Instructions for the task: Word for word, retype each record shown below.

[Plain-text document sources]

============================================================

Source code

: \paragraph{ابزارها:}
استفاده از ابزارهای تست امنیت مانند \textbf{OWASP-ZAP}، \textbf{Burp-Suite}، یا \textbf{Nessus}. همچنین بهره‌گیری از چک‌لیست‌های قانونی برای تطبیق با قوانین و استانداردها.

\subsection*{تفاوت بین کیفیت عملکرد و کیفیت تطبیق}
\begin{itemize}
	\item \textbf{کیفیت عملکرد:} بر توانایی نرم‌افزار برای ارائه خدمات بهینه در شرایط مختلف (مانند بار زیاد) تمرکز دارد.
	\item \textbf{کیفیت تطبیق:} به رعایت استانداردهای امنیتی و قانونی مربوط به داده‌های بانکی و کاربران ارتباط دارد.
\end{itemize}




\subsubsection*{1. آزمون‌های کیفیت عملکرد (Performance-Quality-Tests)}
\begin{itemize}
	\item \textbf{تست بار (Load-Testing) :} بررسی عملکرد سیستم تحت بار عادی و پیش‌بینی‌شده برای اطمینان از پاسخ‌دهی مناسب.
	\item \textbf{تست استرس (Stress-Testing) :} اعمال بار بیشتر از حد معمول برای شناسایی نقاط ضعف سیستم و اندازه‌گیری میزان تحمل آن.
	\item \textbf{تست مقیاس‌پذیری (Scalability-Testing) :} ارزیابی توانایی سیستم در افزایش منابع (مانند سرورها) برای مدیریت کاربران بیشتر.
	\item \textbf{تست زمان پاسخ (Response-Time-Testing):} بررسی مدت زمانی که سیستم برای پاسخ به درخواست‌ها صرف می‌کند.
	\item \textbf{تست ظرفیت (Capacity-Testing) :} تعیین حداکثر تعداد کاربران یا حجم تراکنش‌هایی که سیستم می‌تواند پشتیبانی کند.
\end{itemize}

============================================================

Completed task:
Source code

: \paragraph{ابزارها:}
استفاده از ابزارهای تست امنیت مانند \textbf{OWASP-ZAP}، \textbf{Burp-Suite}، یا \textbf{Nessus}. همچنین بهره‌گیری از چک‌لیست‌های قانونی برای تطبیق با قوانین و استانداردها.

\subsection*{تفاوت بین کیفیت عملکرد و کیفیت تطبیق}
\begin{itemize}
	\item \textbf{کیفیت عملکرد:} بر توانایی نرم‌افزار برای ارائه خدمات بهینه در شرایط مختلف (مانند بار زیاد) تمرکز دارد.
	\item \textbf{کیفیت تطبیق:} به رعایت استانداردهای امنیتی و قانونی مربوط به داده‌های بانکی و کاربران ارتباط دارد.
\end{itemize}




\subsubsection*{1. آزمون‌های کیفیت عملکرد (Performance-Quality-Tests)}
\begin{itemize}
	\item \textbf{تست بار (Load-Testing) :} بررسی عملکرد سیستم تحت بار عادی و پیش‌بینی‌شده برای اطمینان از پاسخ‌دهی مناسب.
	\item \textbf{تست استرس (Stress-Testing) :} اعمال بار بیشتر از حد معمول برای شناسایی نقاط ضعف سیستم و اندازه‌گیری میزان تحمل آن.
	\item \textbf{تست مقیاس‌پذیری (Scalability-Testing) :} ارزیابی توانایی سیستم در افزایش منابع (مانند سرورها) برای مدیریت کاربران بیشتر.
	\item \textbf{تست زمان پاسخ (Response-Time-Testing):} بررسی مدت زمانی که سیستم برای پاسخ به درخواست‌ها صرف می‌کند.
	\item \textbf{تست ظرفیت (Capacity-Testing) :} تعیین حداکثر تعداد کاربران یا حجم تراکنش‌هایی که سیستم می‌تواند پشتیبانی کند.
\end{itemize}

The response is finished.